▸ **To do**
Reproduce word for word every line of the entries below, from the line containing "execute the function;" through the final line, and nothing else.
--- Data under study Enclosed Below ---
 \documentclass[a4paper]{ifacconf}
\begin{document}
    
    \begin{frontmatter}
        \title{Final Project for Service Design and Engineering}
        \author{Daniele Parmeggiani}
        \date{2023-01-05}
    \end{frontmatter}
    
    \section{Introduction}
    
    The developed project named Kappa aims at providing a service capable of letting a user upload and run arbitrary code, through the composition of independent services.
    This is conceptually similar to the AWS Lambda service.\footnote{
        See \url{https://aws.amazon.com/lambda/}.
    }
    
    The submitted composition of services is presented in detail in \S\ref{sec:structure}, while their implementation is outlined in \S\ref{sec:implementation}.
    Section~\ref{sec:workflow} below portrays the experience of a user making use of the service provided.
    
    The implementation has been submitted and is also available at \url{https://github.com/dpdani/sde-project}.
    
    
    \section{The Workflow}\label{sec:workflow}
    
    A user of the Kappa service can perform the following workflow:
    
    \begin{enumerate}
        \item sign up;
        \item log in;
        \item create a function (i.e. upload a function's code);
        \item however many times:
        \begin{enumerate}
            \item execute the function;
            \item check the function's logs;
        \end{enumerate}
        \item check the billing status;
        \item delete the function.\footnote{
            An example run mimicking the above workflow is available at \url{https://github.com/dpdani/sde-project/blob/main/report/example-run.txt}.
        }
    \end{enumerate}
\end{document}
--- End of Enclosed Data under study ---
▸ **Task answer**
            \item execute the function;
            \item check the function's logs;
        \end{enumerate}
        \item check the billing status;
        \item delete the function.\footnote{
            An example run mimicking the above workflow is available at \url{https://github.com/dpdani/sde-project/blob/main/report/example-run.txt}.
        }
    \end{enumerate}
\end{document}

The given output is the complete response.